I was sitting peacefully in SAGA when it happened, strategically placed in a quieter corner of the cafeteria near a sunny window overlooking the verdant softball field below. There was a cheery mug of Earl Grey tea tenderly cupped in my palm (to which I had added honey and a dash of soy milk with great expertise) that was softly radiating warmth, and I was intently hunched over, studying the pages of The Oresteia in all its beauty and horror and intricacy, furiously highlighting, underlining, and starring countless phrases out of pure excitement and enjoyment of the gripping ancient text. And then I suddenly halted — awestruck. I was still alive after over a month of independence; I was successfully navigating Wheaton College. On my way to the crowded cafeteria, and even amidst the harried process of finding an unoccupied table, I was able to spot numerous kind, familiar faces in the sea of ravenous humans. To my left, a girl from my French class that very morning who has mastered quite an impressive accent. (C’est magnifique!) To my right, a compassionate girl from my residence hall floor that had once generously transported my car-less freshman self to a nearby Target without hesitation. These people that I am now beginning to distinguish among the masses have names and stories, strengths and weaknesses, moments of great vulnerability and triumphs; I am finally beginning to realize that truth. We are all undeniably interconnected, even in the most seemingly insignificant of ways.

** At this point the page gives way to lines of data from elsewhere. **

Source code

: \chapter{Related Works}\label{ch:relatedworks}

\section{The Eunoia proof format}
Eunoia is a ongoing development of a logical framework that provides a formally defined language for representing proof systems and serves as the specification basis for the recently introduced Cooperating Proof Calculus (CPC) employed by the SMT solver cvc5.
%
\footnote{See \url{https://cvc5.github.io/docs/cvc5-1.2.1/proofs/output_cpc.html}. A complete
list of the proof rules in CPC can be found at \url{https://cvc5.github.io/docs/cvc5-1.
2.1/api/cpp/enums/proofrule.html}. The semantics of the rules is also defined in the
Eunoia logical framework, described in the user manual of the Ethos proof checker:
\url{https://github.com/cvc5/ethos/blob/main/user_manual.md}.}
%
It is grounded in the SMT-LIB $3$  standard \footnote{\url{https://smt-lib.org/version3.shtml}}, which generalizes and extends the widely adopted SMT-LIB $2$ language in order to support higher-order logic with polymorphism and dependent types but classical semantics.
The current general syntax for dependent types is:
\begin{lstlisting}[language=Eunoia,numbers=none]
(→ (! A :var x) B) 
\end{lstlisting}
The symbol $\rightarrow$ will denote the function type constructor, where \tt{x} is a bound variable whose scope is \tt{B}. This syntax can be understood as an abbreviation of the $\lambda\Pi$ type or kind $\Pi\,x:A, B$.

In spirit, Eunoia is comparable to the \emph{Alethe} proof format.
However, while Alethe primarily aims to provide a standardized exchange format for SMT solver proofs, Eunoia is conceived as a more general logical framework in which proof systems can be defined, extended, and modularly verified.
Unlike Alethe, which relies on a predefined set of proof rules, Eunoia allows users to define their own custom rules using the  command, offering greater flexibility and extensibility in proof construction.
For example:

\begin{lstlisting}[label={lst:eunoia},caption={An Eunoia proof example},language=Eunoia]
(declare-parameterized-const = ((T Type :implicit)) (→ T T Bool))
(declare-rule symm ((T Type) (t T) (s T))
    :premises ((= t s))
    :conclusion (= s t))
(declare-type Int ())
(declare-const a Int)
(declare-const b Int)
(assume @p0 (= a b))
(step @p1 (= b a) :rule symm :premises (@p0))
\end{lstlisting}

So, I continued on, feeling just a bit lighter and as if the world was somehow reborn anew as a noticeably friendlier place. I successfully checked my CPO box, no longer helplessly fumbling with the clumsy lock or struggling to recall the digits of my combination; I paused to admire blooming flowers along the concrete path that I trod as I thoughtfully weighed the benefits of various studying locations in my mind — fully oriented with no need of a campus map or spoken direction.

As apprehension ebbs into a form of assuaging familiarity, I ponder: could this be home?